Axel Buether: Der Architekt Bruno Taut bezeichnete Farben seinerzeit als das "günstigste und zugleich wirksamste Mittel der Architektur". Seinem Zeitgenossen le Corbusier waren sie "ebenso wichtig wie der Grundriss und der Schnitt". Es ergibt daher in jedem Fall Sinn, sich vor einem Neubau oder einer Renovierung Gedanken zu machen. Ein Farbkonzept für alle Oberflächen, Materialien und die Qualität des Lichts zu entwickeln, in dem die Wirkungen auf das Erleben und Verhalten der betroffenen Menschen berücksichtigt sind.
Ich selbst teste diese Effekte vor und nach jeder farblichen Umgestaltung. Alle Beteiligten sind immer wieder erstaunt, mit wie wenig Mitteln sich messbar positive Effekte erzielen lassen. Denn ob sie Weiß, Grün oder Blau streichen, macht preislich kaum einen Unterschied.
Bei Bodenbelägen und Möbeln steigt die Auswahl der Standardfarben.
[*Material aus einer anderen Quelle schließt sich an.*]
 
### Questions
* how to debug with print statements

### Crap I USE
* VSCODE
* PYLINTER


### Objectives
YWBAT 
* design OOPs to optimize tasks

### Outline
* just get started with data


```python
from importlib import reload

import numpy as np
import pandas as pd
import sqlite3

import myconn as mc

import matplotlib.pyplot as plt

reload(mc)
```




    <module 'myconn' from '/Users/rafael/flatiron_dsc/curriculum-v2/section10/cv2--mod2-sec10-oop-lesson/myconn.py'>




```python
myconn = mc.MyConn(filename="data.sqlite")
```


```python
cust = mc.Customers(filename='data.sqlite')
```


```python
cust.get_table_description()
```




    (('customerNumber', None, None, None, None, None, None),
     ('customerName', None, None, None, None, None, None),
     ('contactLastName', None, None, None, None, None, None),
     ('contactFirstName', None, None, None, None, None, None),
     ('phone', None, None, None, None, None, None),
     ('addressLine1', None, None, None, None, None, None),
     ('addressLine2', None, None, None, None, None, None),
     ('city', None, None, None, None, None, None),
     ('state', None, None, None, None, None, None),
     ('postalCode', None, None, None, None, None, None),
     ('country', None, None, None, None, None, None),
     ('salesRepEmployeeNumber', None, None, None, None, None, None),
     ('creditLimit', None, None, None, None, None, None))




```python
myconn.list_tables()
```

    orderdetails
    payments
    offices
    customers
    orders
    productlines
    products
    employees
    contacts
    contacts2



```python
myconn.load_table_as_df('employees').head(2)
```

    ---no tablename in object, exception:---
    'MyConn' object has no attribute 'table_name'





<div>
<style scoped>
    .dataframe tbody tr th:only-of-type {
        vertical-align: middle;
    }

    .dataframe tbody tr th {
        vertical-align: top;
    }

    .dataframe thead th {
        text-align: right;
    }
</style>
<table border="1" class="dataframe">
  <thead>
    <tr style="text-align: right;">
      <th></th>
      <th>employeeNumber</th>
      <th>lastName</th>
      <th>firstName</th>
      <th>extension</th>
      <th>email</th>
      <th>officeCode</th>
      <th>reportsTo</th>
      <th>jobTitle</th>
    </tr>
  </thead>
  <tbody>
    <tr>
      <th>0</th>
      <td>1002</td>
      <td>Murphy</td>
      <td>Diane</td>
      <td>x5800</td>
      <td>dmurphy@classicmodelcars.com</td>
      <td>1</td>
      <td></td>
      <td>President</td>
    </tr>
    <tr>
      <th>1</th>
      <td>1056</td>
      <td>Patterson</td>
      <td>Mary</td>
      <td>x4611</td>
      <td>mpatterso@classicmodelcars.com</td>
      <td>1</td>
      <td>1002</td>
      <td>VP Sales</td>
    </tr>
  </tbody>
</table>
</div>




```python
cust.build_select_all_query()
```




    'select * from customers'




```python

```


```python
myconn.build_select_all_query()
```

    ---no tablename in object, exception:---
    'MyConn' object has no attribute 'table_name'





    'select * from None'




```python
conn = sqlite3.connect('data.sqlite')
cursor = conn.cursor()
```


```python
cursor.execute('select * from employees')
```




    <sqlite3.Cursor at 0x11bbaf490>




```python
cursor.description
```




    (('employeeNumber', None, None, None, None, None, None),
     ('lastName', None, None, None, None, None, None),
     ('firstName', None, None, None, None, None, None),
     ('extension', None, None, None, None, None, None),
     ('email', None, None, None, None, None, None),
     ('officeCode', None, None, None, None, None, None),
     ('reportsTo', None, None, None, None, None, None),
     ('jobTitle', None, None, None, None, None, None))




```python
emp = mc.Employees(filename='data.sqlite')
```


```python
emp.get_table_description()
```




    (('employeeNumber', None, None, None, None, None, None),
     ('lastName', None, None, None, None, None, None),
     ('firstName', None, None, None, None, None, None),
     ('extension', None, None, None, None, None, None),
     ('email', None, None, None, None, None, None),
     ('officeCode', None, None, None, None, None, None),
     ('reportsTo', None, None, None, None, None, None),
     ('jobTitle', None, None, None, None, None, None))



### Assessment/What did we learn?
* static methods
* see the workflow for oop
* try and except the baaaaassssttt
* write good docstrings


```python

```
Das gilt ebenso für den Farbwiedergabeindex und die Farbtemperatur moderner Leuchtmittel. Es muss sich nur jemand die Zeit nehmen, darüber nachzudenken, welche Wirkungen wir erzielen sollen.
Im zweiten Schritt kommt es darauf an, die richtigen Farben zu finden, die nicht immer die schönsten, aber in jedem Fall die wirksamsten sind. Farben sind Umwelteinflüsse, die vielfältige Funktionen haben, die zu berücksichtigen sind. Farben dienen unserem Wohlbefinden und unserer Gesundheit, schaffen Orientierung und bilden Identität. Sie tarnen, warnen und können für uns werben, wenn wir für jede Funktion die richtige Auswahl treffen.